Bericht der Studienkommission für Strategische Fragen

März 1998

von Nationalrat Christoph Blocher

Es ist unbestritten: Die Sicherheitspolitik eines Landes hat sich stets neuen Bedürfnissen anzupassen, d.h. die Sicherheitspolitik hat sich in erster Linie auf sich verändernde mögliche Bedrohungen auszurichten. So sind auch die jetzigen Bemühungen, die Armee entsprechend zu reformieren, zu begrüssen. Leider bietet der Bericht der Kommission Brunner für die Beantwortung, welche künftige Sicherheits-Politik die Schweiz braucht, keine brauchbare Grundlage. Die Hauptgründe meiner Ablehnung sind:

1. Der Bericht predigt den Fortschritt von gestern. Der strategische Umbruch von 1989/90 brachte den erwarteten Neubeginn nicht, sondern ein wenige Jahre dauerndes Zwischenspiel mit viel Idealismus, Friedenshoffnungen, wuchernden internationalen Institutionen und ein Strohfeuer von Konferenzen, Charten und Kollektivdiplomatie. Die Versprechen erfüllten sich nicht. Trotzdem ist der Bericht in diesem Zustand stecken geblieben.

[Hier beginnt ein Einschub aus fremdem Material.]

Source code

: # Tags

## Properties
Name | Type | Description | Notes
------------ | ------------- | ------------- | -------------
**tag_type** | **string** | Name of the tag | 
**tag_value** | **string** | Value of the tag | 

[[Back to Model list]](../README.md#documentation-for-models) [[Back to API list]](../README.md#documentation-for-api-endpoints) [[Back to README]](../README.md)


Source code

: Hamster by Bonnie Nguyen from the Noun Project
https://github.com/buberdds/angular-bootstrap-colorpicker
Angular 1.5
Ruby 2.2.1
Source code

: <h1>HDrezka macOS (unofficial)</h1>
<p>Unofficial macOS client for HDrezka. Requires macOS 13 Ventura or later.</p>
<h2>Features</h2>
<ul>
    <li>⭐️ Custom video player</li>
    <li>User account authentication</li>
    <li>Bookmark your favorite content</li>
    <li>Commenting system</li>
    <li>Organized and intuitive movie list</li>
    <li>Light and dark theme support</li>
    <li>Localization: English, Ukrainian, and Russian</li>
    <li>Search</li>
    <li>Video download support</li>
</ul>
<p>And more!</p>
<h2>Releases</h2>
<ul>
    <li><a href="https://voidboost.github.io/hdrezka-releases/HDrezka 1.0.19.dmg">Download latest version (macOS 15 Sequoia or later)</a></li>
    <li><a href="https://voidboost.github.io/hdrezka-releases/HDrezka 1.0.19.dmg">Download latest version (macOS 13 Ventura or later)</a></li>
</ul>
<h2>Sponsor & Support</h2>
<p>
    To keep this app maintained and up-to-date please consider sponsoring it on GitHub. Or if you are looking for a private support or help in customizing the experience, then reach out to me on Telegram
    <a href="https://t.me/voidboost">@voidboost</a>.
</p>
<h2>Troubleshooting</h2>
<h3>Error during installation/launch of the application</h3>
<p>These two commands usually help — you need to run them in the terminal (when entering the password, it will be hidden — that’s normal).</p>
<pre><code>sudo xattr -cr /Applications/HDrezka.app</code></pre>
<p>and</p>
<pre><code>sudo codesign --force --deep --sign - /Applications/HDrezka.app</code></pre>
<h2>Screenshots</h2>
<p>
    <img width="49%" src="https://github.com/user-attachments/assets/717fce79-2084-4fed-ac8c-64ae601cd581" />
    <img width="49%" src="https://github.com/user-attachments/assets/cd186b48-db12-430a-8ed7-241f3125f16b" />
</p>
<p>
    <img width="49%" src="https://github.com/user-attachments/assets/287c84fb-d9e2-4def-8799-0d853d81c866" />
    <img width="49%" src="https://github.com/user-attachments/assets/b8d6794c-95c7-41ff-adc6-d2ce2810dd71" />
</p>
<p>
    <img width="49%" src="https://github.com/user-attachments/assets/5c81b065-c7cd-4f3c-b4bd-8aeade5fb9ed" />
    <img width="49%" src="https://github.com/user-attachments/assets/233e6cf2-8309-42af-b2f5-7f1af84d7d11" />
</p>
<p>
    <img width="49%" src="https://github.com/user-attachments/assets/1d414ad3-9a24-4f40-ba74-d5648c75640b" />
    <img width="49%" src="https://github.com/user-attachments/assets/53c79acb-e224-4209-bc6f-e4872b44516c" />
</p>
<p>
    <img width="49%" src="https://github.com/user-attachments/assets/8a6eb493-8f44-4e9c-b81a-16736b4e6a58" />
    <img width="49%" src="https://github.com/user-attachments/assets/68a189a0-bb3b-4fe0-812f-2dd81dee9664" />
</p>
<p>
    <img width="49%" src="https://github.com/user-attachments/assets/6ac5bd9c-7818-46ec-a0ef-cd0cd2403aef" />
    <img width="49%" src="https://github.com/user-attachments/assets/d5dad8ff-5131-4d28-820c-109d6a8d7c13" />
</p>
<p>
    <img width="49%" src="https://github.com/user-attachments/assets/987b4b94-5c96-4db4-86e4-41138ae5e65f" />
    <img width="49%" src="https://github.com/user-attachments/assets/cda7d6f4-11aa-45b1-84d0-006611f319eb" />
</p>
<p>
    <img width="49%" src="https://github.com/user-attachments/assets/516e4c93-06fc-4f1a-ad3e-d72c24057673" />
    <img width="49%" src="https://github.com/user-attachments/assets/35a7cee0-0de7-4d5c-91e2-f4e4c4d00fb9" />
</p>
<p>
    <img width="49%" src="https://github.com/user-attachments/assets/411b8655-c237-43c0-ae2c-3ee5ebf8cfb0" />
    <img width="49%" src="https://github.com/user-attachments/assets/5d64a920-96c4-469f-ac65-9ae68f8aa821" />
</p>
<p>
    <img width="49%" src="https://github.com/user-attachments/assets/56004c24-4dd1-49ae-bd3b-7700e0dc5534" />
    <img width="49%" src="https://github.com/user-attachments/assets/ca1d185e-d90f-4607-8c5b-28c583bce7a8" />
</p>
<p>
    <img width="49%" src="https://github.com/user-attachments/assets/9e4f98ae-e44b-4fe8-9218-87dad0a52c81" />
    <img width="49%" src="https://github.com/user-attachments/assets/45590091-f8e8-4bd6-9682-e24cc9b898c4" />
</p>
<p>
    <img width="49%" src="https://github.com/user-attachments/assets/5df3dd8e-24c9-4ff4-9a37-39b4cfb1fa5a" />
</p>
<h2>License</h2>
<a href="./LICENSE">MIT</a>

2. Die Welt fällt zurück in den alten Tramp der Kanonenbootdiplomatie, der Machtkämpfe, der Militärbündnisse, der militärischen Interventionen. Das Personal ist zwar geblieben, die Rhetorik ist unverändert, aber die Wirklichkeit geht andere Wege.

3. Der Bericht der Studienkommission ist in diesem Gedankengut der unteren 90er Jahre verhaftet geblieben und zeichnet sich aus durch internationalen Aktivismus in moralischem Gewand, Flickwerk, Einmischung in fremde Angelegenheiten, vorauseilendem Gehorsam gegenüber Gross- und Mittelmächten und Anschluss-Drang. Dies bringt für unser Land nicht mehr Sicherheit, sondern im Gegenteil, dies birgt grosse Gefahren für unsere Freiheit, Unabhängigkeit und Demokratie. In vielem scheint man auch die Schrecklichkeit und die Furchtbarkeit des Krieges zu verkennen, so dass man leichtfertig mit ihm zu spielen beginnt.

4. Der Bericht distanziert sich vom Grundsatz der dauernden Neutralität, einer wichtigen schweizerischen sicherheitspolitischen Maxime. Dies bringt erneut grosse sicherheitspolitische Risiken mit sich. Andererseits werden aber gerade die neuen Chancen der bewaffneten Neutralität in einem neuen Kräftefeld nicht erkannt.

5. Statt nach vorne zu blicken und für die künftige Sicherheit der Schweiz einen Weg zu weisen, wird die überholte und vom Volk verworfene Idee von bewaffneten Schweizer Truppen im Ausland aus der Rumpelkammer geholt. Diese nur durch Verfassungs- und Gesetzesänderungen zu realisierende Forderung eines bewaffneten „Schweizer Solidaritätskorps“ – übrigens eine noch fragwürdigere Einrichtung als die vom Volk abgelehnten Blauhelme – ist aus sicherheits- und neutralitätspolitischen Gründen entschieden abzulehnen.

6. Der Bericht wird missbraucht, um aus andern als sicherheitspolitischen Gründen politische Forderungen zu erfüllen, so wird insbesondere die Forderung nach dem EU-Beitritt, Partnerschaft für den Frieden, Kooperation mit der NATO, die bewaffnete schweizerische Friedenstruppe im Ausland sicherheitspolitisch vermarktet.

Die kommenden Monate werden Gelegenheit geben, die Fragwürdigkeit des von der sicherheitspolitischen Kommission aufgezeigten Weges darzulegen und bessere Wege aufzuzeigen. Ich werde mir erlauben, demnächst einen umfassenden Bericht zu dieser Problematik zu veröffentlichen.